Useit.com
Usability Assignment (due Nov. 9)
Useit.com > Participation Inequality
Article: “Participation Inequality: Encouraging More Users to Contribute” (October 9, 2006)
Summary:
This article is about how many people on-line are merely “lurkers,” people who just read or view information on a social network, blog or discussion board, without actually contributing to any interactive online feature. The percentages vary, as to which type of online destination is visited. Very few people are “contributors,” people who actually submit opinions, reviews, or informative data to the site. In general, the numbers are that 90% of internet users are lurkers, 9% contribute a little, and 1% is active users who contribute most of the information read at a site. All this information is on average.
Most people don’t contribute anything to a site, they simply read and observe what other people post. This is known as “participation inequality,” first studied by Will Hill during the 1990’s.
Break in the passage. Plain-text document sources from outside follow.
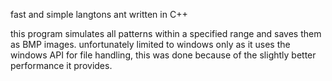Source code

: fast and simple langtons ant written in C++

this program simulates all patterns within a specified range and saves them as BMP images.
unfortunately limited to windows only as it uses the windows API for file handling, this was done because of the slightly better performance it provides.
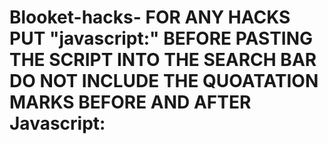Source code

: # Blooket-hacks- FOR ANY HACKS PUT "javascript:" BEFORE PASTING THE SCRIPT INTO THE SEARCH BAR DO NOT INCLUDE THE QUOATATION MARKS BEFORE AND AFTER Javascript:
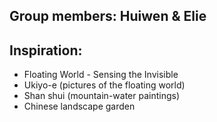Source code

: ## Group members: Huiwen & Elie

## Inspiration: 
- Floating World - Sensing the Invisible
- Ukiyo-e (pictures of the floating world)
- Shan shui (mountain-water paintings)
- Chinese landscape garden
These inequities between users as far as their participation to an interactive website goes, results in a biased understanding of the web community. There are strong differences as to why some people actively post a lot of content on a site, while many others (the majority) just lurks around and watches what others are talking about.
With the standard inequity ratio among online web communities being 90-9-1%, blogs have a bad participation inequality reflected in a 95-5-0 rule. With wikipedia.com, the inequities are worse as 99% of people who visit the site are lurkers. Amazon, widely known for its feature for people to post and read reviews, actually only gets reviews from 1% of its visitors to the website!
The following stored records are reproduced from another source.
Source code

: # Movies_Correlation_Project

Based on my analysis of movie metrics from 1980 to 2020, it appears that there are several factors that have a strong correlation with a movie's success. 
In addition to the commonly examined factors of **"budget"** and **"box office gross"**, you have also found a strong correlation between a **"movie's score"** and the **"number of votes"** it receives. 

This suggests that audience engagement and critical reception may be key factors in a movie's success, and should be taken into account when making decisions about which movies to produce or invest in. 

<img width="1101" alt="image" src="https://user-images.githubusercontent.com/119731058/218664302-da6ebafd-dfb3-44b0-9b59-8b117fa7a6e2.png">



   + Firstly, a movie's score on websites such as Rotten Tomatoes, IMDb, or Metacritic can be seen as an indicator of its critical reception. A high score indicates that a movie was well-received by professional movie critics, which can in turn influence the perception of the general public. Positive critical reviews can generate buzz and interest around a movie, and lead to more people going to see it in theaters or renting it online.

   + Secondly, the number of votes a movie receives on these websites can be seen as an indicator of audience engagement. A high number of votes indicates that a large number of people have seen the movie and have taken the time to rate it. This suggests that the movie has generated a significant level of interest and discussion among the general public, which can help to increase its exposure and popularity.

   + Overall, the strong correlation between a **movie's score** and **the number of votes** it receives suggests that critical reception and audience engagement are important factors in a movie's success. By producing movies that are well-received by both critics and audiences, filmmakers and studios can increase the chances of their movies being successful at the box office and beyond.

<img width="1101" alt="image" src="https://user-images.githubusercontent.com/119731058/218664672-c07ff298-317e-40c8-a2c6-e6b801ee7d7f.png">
Problems with inequality, is that the samples represent a skewed portion of actual web users. The numbers account for just a portion of all of the people who are online, all of who are very different in their preferences, tastes, habits, etc. With any site, hearing from the same small percentage of people who actually contribute to the site can add many problems, such as an unrepresentative sample of customer feedback, reviews from a small number of the population (which cannot really be generalized), biased politics, search engine results based on popularity and number of links to the site instead of behavioral tendencies of consumers, and low quality postings which take away from the important information on a site.
Implications of the article:
The article implies that participation inequality is very common in the Internet world; and this is how it will always be. The majority of Internet users are lurkers. The article suggests that participation inequality is not something that can be overcome. There are some ways to come closer to equalizing it, however, such as: making it easier for visitors to contribute such as through a star-rating system instead of actually having to type out a review, making participation a side-effect with little to no effort such as simply clicking on preferences, allow readers the ease of editing a pre-created layout instead of having to make something themselves from scratch, and rewarding contributors, especially those who contribute quality material.
My opinion:
I DO agree with the author, partially because I have experience on both sides of the spectrum. I have visited websites as a “lurker,” reading postings, opinions and reviews left by other visitors. That is my regimen most of the time I am on a site- I think that my input is not really necessary, and therefore do not want to spend the time to write something out, unless it is something I am extremely passionate about. Most of the time, I feel that my input will get drowned out amongst a sea of people doing the same thing – writing on a topic; with many peoples’ opinions/contributions similar to each other, many times repetitive and not worth reading.
I also have a blog and interactive website/personal page, in which I would love to get viewer contributions. Counters tell me that people are visiting the site, but few leave any trace of their doing so, such as a comment or posting of any sort. I assume their actions are so, for the same reasons I do not post on blogs- because I don’t think it is of importance to my doing so, and I don’t want to waste my time. It could also be for their fear of anyone commenting back towards them, and criticizing what they posted. All in all, I do believe the author’s main message that many people simply visit websites and online communities to simply read and observe, without contributing input or opinions of any kind.